(Records from a data source)
········
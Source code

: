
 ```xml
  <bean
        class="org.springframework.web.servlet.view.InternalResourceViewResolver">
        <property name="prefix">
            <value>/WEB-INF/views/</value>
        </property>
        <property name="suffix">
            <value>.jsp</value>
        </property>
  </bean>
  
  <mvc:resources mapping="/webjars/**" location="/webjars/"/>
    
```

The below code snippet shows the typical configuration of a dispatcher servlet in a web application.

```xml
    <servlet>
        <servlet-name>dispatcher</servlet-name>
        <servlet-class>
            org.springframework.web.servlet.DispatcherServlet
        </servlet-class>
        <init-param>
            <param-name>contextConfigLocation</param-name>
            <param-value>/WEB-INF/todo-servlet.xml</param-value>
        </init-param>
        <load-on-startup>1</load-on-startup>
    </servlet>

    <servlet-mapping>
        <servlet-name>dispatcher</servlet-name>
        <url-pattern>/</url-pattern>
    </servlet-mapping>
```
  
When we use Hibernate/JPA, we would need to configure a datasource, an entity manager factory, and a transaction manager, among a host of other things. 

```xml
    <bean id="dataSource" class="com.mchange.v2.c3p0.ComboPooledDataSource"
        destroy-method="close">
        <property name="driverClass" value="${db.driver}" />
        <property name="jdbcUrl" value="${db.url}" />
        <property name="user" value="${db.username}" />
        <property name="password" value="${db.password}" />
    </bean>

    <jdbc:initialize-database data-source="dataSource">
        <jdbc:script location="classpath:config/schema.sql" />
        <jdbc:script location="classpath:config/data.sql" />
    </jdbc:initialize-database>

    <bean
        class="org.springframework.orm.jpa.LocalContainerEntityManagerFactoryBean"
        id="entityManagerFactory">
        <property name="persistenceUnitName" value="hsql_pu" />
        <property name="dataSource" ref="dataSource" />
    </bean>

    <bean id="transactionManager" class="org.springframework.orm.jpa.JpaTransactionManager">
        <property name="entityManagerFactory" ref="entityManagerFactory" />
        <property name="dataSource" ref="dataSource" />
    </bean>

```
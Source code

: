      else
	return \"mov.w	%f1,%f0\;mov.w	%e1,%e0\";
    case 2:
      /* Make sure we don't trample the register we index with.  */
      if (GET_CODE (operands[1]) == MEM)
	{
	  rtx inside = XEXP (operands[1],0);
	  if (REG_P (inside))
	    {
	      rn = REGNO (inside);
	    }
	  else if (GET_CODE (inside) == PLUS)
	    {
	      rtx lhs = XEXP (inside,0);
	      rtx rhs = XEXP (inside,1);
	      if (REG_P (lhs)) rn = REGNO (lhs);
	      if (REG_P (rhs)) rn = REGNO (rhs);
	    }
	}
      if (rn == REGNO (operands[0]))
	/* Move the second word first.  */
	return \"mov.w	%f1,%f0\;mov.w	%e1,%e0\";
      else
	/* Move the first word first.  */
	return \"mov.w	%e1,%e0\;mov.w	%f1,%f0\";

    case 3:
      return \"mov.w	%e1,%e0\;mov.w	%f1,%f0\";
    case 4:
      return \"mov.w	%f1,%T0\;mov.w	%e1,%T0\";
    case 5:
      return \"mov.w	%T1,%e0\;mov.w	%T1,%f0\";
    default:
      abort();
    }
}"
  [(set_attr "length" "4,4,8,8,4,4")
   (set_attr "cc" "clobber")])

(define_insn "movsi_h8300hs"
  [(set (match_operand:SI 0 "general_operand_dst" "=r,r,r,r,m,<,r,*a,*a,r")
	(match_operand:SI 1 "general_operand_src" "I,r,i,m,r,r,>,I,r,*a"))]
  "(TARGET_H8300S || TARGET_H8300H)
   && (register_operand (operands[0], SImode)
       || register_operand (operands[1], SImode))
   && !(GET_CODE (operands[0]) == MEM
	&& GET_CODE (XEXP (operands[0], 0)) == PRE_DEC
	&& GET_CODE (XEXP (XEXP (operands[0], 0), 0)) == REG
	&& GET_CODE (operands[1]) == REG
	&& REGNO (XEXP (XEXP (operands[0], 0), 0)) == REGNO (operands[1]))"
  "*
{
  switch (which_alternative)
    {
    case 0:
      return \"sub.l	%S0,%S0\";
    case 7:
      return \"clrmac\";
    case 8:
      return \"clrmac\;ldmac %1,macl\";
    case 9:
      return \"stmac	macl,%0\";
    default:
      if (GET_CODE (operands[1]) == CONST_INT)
········
Look through the entries and find each line that has the string "else". Copy those lines.

Answer to the exercise:
:      else
	  else if (GET_CODE (inside) == PLUS)
      else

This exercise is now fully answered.